Domingo de Ramos (Ciclo B)

Transcripción

Domingo de Ramos (Ciclo B)
UNA PALABRA JOVEN (Abr 09)
Secretariado de Pastoral Juvenil-Vocacional de Huelva
Domingo de Ramos (Ciclo B)
«Bendito el que viene en nombre del Señor»
Se acercaban a Jerusalén, por Betfagé y Betania, junto al monte de los Olivos, y Jesús
mandó a dos de sus discípulos, diciéndoles:
―Id a la aldea de enfrente y, en cuanto entréis, encontraréis un borrico atado, que nadie ha
montado todavía. Desatadlo y traedlo. Y si alguien os pregunta por qué lo hacéis, contestadle:
“El Señor lo necesita y lo devolverá pronto”.
Fueron y encontraron el borrico en la calle, atado a una puerta, y lo soltaron. Algunos de
los presentes les preguntaron:
―¿Por qué tenéis que desatar el borrico?
Ellos les contestaron como había dicho Jesús; y se los permitieron.
Llevaron el borrico, le echaron encima sus mantos, y Jesús se montó.

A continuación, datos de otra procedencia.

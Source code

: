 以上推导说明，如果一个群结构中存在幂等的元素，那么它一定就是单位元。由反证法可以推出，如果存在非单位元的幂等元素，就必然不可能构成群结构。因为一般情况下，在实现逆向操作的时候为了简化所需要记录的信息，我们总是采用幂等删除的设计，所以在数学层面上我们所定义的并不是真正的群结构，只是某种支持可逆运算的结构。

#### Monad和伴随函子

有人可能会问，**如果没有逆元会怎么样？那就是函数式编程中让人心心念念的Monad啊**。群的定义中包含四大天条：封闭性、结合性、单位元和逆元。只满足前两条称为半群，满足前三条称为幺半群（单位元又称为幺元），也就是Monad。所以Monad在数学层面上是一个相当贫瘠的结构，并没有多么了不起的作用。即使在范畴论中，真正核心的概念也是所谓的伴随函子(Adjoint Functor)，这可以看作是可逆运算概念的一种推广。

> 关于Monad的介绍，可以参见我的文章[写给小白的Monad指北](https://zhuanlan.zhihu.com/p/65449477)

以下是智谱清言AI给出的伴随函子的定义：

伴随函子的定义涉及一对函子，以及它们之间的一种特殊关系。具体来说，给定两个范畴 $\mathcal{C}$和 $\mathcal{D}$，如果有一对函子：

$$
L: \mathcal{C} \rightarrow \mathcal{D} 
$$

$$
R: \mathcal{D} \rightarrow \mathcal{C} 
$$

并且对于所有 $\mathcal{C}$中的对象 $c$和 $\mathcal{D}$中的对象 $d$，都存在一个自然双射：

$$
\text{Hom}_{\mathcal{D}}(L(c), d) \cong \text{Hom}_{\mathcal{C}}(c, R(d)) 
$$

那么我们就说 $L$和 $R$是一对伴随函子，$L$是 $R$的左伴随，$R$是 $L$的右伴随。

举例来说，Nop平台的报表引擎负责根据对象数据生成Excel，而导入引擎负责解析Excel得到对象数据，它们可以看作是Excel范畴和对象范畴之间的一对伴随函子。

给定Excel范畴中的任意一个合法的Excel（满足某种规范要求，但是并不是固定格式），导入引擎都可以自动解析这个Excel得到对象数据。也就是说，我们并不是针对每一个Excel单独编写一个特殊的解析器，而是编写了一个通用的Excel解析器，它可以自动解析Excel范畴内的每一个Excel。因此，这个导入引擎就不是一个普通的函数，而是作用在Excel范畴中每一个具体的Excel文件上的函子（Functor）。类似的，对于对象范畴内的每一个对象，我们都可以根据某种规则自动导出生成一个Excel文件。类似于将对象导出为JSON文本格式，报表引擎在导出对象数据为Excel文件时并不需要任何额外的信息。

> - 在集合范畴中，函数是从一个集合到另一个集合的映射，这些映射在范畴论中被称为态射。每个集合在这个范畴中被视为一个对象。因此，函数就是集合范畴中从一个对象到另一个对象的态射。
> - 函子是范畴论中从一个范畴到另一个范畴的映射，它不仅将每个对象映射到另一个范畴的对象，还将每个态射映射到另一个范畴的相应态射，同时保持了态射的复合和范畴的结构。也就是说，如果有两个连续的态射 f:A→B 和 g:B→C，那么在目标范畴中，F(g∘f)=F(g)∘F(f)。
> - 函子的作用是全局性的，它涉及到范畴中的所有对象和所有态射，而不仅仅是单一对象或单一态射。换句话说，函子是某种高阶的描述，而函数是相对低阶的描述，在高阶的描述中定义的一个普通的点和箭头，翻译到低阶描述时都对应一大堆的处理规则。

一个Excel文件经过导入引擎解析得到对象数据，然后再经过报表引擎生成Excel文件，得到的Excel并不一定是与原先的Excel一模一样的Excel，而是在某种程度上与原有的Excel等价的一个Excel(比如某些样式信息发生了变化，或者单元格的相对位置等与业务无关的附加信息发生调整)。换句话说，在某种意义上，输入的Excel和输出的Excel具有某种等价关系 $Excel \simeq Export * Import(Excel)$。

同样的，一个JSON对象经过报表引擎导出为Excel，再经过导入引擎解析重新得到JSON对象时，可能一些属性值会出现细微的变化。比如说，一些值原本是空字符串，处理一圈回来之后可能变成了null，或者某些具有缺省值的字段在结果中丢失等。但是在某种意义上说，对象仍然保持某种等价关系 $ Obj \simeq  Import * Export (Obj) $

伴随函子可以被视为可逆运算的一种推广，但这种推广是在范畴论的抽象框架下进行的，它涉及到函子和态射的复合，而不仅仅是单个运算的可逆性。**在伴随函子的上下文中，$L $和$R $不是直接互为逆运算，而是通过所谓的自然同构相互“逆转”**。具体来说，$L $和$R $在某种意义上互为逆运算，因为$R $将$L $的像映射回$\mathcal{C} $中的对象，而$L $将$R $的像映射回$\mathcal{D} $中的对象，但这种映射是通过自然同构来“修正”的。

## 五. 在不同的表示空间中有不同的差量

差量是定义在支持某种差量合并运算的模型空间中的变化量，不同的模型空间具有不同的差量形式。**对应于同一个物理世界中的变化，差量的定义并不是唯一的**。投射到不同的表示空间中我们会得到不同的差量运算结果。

Muchos alfombraron el camino con sus mantos, otros con ramas cortadas en el campo. Los
que iban delante y detrás gritaban:
―Hosanna, bendito el que viene en nombre del Señor. Bendito el reino que llega, el de
nuestro padre David. ¡Hosanna en el cielo!
Marcos 11, 1-10
Una de las veces que subió a Jerusalén, Jesús entró en la ciudad montando un asno mientras
era aclamado por la gente que enarbolaba ramas de olivo. No fue un gesto casual, fruto de la
improvisación, sino perfectamente calculado, como lo prueba el hecho de que, previamente,
mandara a sus discípulos a buscar el animal. La razón está en la profecía de Zacarías que había
dicho: ¡Alégrate, Jerusalén! Mira a tu rey que llega justo, victorioso y humilde, sobre un burro...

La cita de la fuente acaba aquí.